Copy each line of the listing where the word "start" can be found.

::::

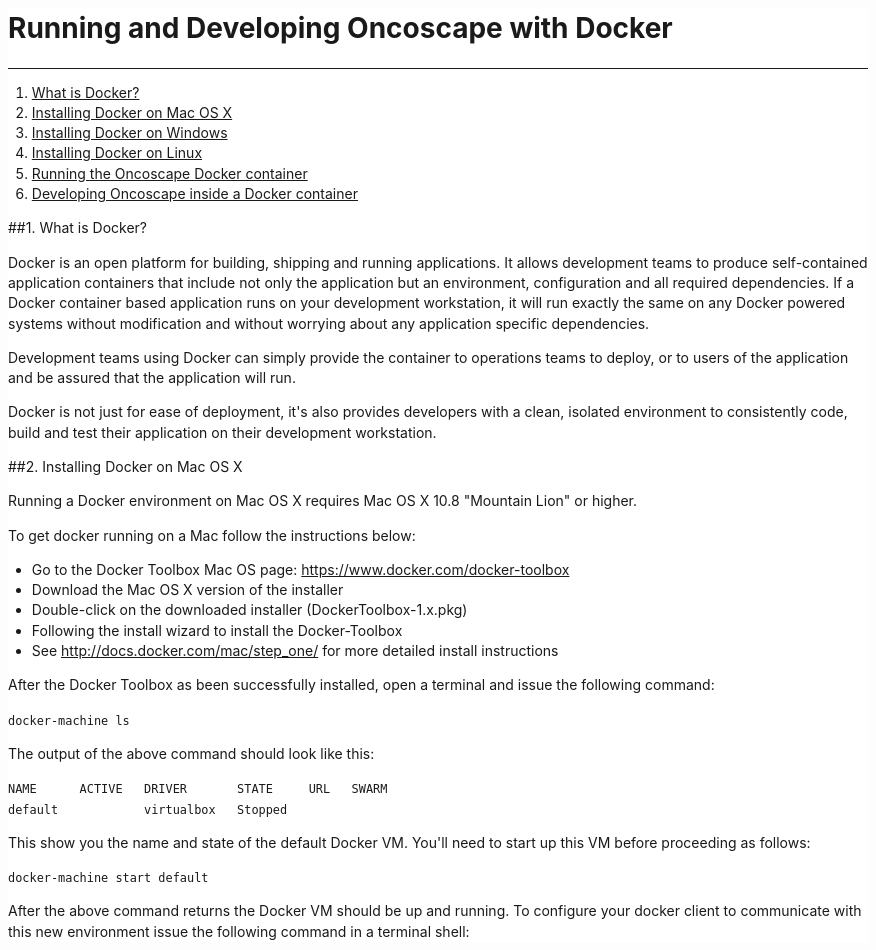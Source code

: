 # **Running and Developing Oncoscape with Docker** 
---

1. [What is Docker?](#1-what-is-docker)
2. [Installing Docker on Mac OS X](#2-installing-docker-on-mac-os-x)
3. [Installing Docker on Windows](#3-installing-docker-on-windows)
4. [Installing Docker on Linux](#4-installing-docker-on-linux)
5. [Running the Oncoscape Docker container](#5-running-the-oncoscape-docker-container)
6. [Developing Oncoscape inside a Docker container](#6-developing-oncoscape-inside-a-docker-container)

##1. What is Docker?

Docker is an open platform for building, shipping and running applications. It allows development teams to produce self-contained application containers that include not only the application but an environment, configuration and all required dependencies. If a Docker container based application runs on your development workstation, it will run exactly the same on any Docker powered systems without modification and without worrying about any application specific dependencies.  

Development teams using Docker can simply provide the container to operations teams to deploy, or to users of the application and be assured that the application will run.

Docker is not just for ease of deployment, it's also provides developers with a clean, isolated environment to consistently code, build and test their application on their development workstation.

##2. Installing Docker on Mac OS X

Running a Docker environment on Mac OS X requires Mac OS X 10.8 "Mountain Lion" or higher.

To get docker running on a Mac follow the instructions below: 

- Go to the Docker Toolbox Mac OS page: https://www.docker.com/docker-toolbox
- Download the Mac OS X version of the installer
- Double-click on the downloaded installer (DockerToolbox-1.x.pkg)
- Following the install wizard to install the Docker-Toolbox
- See http://docs.docker.com/mac/step_one/ for more detailed install instructions

After the Docker Toolbox as been successfully installed, open a terminal and issue the following command: 

```bash
docker-machine ls
```
The output of the above command should look like this:

```
NAME      ACTIVE   DRIVER       STATE     URL   SWARM
default            virtualbox   Stopped         
```
This show you the name and state of the default Docker VM. You'll need to start up this VM before proceeding as follows:  

```bash
docker-machine start default
```

After the above command returns the Docker VM should be up and running. To configure your docker client to communicate with this new environment issue the following command in a terminal shell:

::::

• **Task output**
This show you the name and state of the default Docker VM. You'll need to start up this VM before proceeding as follows:  
docker-machine start default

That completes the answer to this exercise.